本周三，F5发布2024年10月季度安全通知，修复了位于BIG-IP和BIG-IQ企业产品中的两个漏洞。

BIG-IP 更新修复了一个高危安全漏洞CVE-2024-45844，影响设备的监控功能，可导致认证攻击者提权并更改配置。F5公司在安全公告中提到，“该漏洞可能导致具有管理者 (Manager) 角色或更高权限的认证攻击者访问配置 (Configuration) 工具或 TMOS Shell (tmsh)，提升权限并贡献 BIG-IP系统。目前尚未出现数据暴露情况，只是控制面板问题。”

该漏洞已在 BIG-IP 版本17.1.1.4、16.1.5和15.1.10.5中修复，其它F5应用或服务并不受影响。组织机构可通过仅限可靠网络或设备访问BIG-IP 配置工具和通过SSH访问命令行来缓解该问题。使用自有IP地址访问该工具和SSH会被拦截。

F5公司表示，“由于该攻击是由合法的认证用户执行的，因此不存在允许用户访问配置工具或通过SSH 访问命令行的可行缓解措施。唯一的缓解措施是删除完全不可信用户的访问权限。
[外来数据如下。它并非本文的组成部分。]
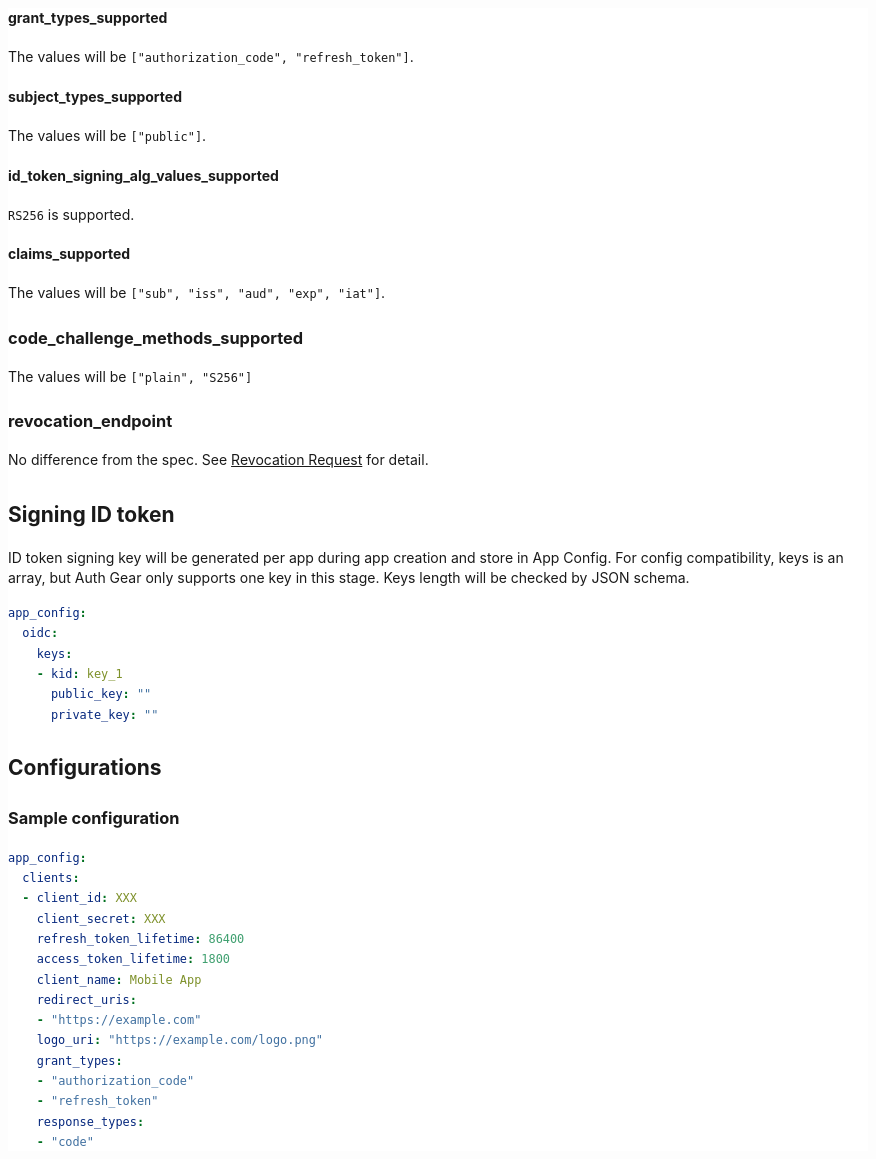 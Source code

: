 #### grant_types_supported

The values will be `["authorization_code", "refresh_token"]`.

#### subject_types_supported

The values will be `["public"]`.

#### id_token_signing_alg_values_supported

`RS256` is supported.

#### claims_supported

The values will be `["sub", "iss", "aud", "exp", "iat"]`.

### code_challenge_methods_supported

The values will be `["plain", "S256"]`

### revocation_endpoint

No difference from the spec. See [Revocation Request](https://tools.ietf.org/html/rfc7009#section-2.1) for detail.

## Signing ID token

ID token signing key will be generated per app during app creation and store in App Config. For config compatibility, keys is an array, but Auth Gear only supports one key in this stage. Keys length will be checked by JSON schema.

```yaml
app_config:
  oidc:
    keys:
    - kid: key_1
      public_key: ""
      private_key: ""
```

## Configurations

### Sample configuration

```yaml
app_config:
  clients:
  - client_id: XXX
    client_secret: XXX
    refresh_token_lifetime: 86400
    access_token_lifetime: 1800
    client_name: Mobile App
    redirect_uris:
    - "https://example.com"
    logo_uri: "https://example.com/logo.png"
    grant_types:
    - "authorization_code"
    - "refresh_token"
    response_types:
    - "code"
```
”

CVE-2024-47139影响 BIG-IQ，是位于该设备用户界面未披露页面中的一个存储型XSS漏洞。具有管理员权限的攻击者如成功利用该漏洞，可以目前已登录用户的身份运行 JavaScript。

F5公司解释称，“认证攻击者可通过在BIG-IQ 用户界面存储恶意HTML或 JavaScript 代码的方式利用该漏洞。如成功利用，攻击者可在当前已登录用户的上下文，运行 JavaScript。如管理员用户能够访问 Advanced Shell (bash)，攻击者可利用该漏洞攻陷 BIG-IP系统。”

该漏洞已在 BIG-IQ 中心化管理版本 8.2.0.1和8.3.0中修复。作为缓解措施，建议用户在使用 BIG-IQ 用户界面后登出并关闭web浏览器，并使用其它 web 浏览器管理 BIG-IQ 用户界面。

F5公司并未说明这两个漏洞是否已遭在野利用。可参考该公司发布的季度安全通知公告了解其它信息。